CineSavant Column

Saturday February 8, 2020

Hello!

Powerhouse Indicator has announced an interesting Blu-ray box: John Ford at Columbia 1935 – 1958 will arrive on April 20. The set contains the hilarious The Whole Town’s Talking with Jean Arthur and Edward G. Robinson (already reviewed in a Twilight Time Blu-ray), the curious West Point biography The Long Gray Line, Ford’s first film in CinemaScope; the odd police story Gideon’s Day aka Gideon of Scotland Yard, and his Spencer Tracy picture The Last Hurrah, also released here already by Twilight Time. I’m most curious to see the West Point movie, which was always in need of an improved transfer. I’m not much of a fan of the last two, an opinion that sometimes makes me unpopular with the Ford faithful.

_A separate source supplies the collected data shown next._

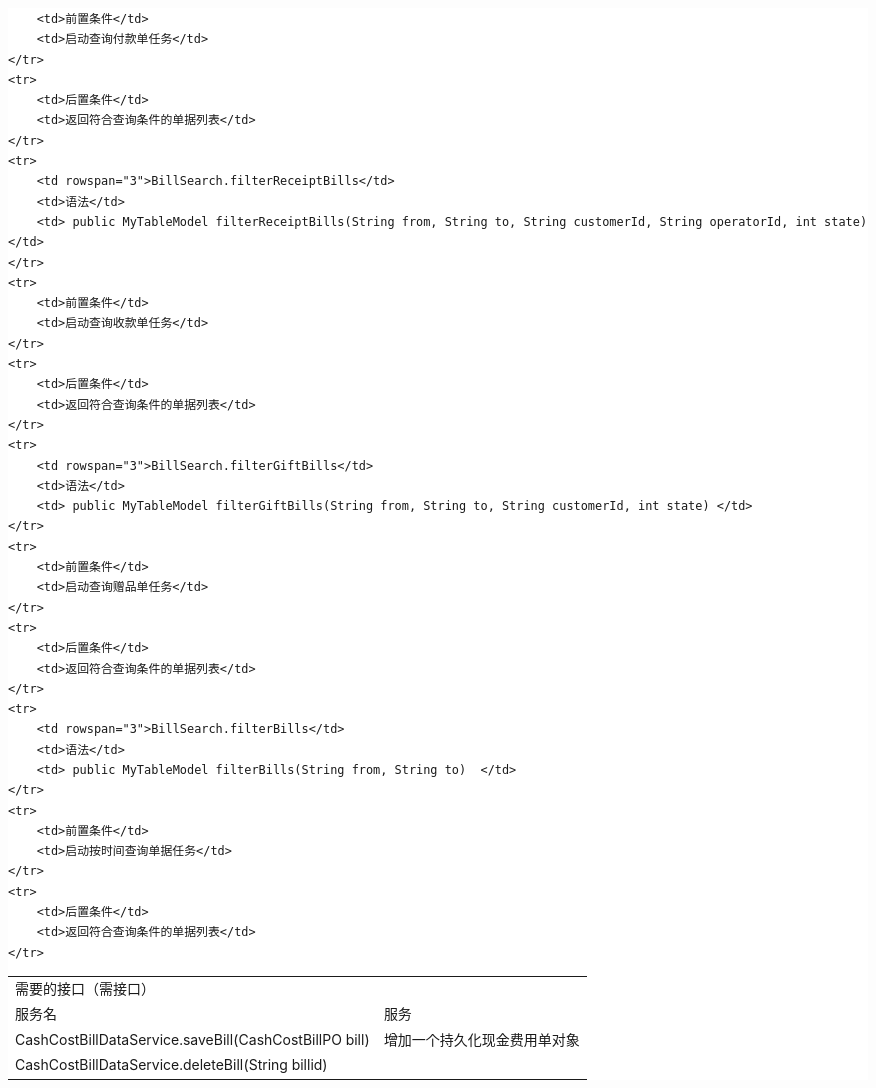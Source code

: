         <td>前置条件</td>
        <td>启动查询付款单任务</td>
    </tr>
    <tr>
        <td>后置条件</td>
        <td>返回符合查询条件的单据列表</td>
    </tr>
	<tr>
        <td rowspan="3">BillSearch.filterReceiptBills</td>
        <td>语法</td>
        <td> public MyTableModel filterReceiptBills(String from, String to, String customerId, String operatorId, int state)</td>
    </tr>
    <tr>
        <td>前置条件</td>
        <td>启动查询收款单任务</td>
    </tr>
    <tr>
        <td>后置条件</td>
        <td>返回符合查询条件的单据列表</td>
    </tr>
	<tr>
        <td rowspan="3">BillSearch.filterGiftBills</td>
        <td>语法</td>
        <td> public MyTableModel filterGiftBills(String from, String to, String customerId, int state) </td>
    </tr>
    <tr>
        <td>前置条件</td>
        <td>启动查询赠品单任务</td>
    </tr>
    <tr>
        <td>后置条件</td>
        <td>返回符合查询条件的单据列表</td>
    </tr>
	<tr>
        <td rowspan="3">BillSearch.filterBills</td>
        <td>语法</td>
        <td> public MyTableModel filterBills(String from, String to)  </td>
    </tr>
    <tr>
        <td>前置条件</td>
        <td>启动按时间查询单据任务</td>
    </tr>
    <tr>
        <td>后置条件</td>
        <td>返回符合查询条件的单据列表</td>
    </tr>
</table>

<table>
    <tr>
        <td colspan="2">需要的接口（需接口）</td>
    </tr>
    <tr>
        <td>服务名</td>
        <td>服务</td>
    </tr>
    <tr>
        <td>CashCostBillDataService.saveBill(CashCostBillPO bill)</td>
        <td>增加一个持久化现金费用单对象</td>
    </tr>
	<tr>
        <td>CashCostBillDataService.deleteBill(String billid)</td>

Also coming on April 20 from PI is Jack Garfein’s military school hazing drama The Strange One, a very good movie that always made me uncomfortable — I could tell there was something sexually off-level in the power games being played by Ben Gazzara’s amoral cadet. The mental domination and veiled sadism in The Strange One is pretty rough for the late 1950s. Between this picture and the next year’s Anatomy of a Murder, Gazzara launched his career with a pair of really dark (sick?) characters. It’s also an early appearance, if not the first film, by George Peppard.

Director Garfein passed away fairly recently; his other movie, an emotional ordeal with Carroll Baker called Something Wild (1961) is highly recommended as well. ( → )


I’m still receiving requests to review the new German Blu-ray of the Steve Reeves’ version of The Thief of Bagdad (Der Gauner von Bagdad), but all I’ve been able to see is a couple minutes’ worth of a friend’s copy, in pasing. The picture looked good, but seemed to be a bit squeezed horizontally; I’d have to play the disc on more than one machine to confirm that. It appeared to be a full-length version in English created by reverting to Italian for scenes cut for the U.S. (That trick of course fascinates me, as it shows exactly how a clever editor shortened the movie, sometimes taking out only a dialogue line here and there.)

But a correspondent ‘Chuck’ sent me a link to pretty good review at a site called PeplumTV. The reviewer seems to approve of the disc, and he doesn’t note any image distortion. The part of Der Gauner von Bagdad that I saw was pretty nice — the happy Arabian princess character looks like a fresh-faced California Girl. Childhood favorite Steve Reeves is charming, despite having only one ‘ain’t I a sneaky fellow?’ smirk on his face most of the time.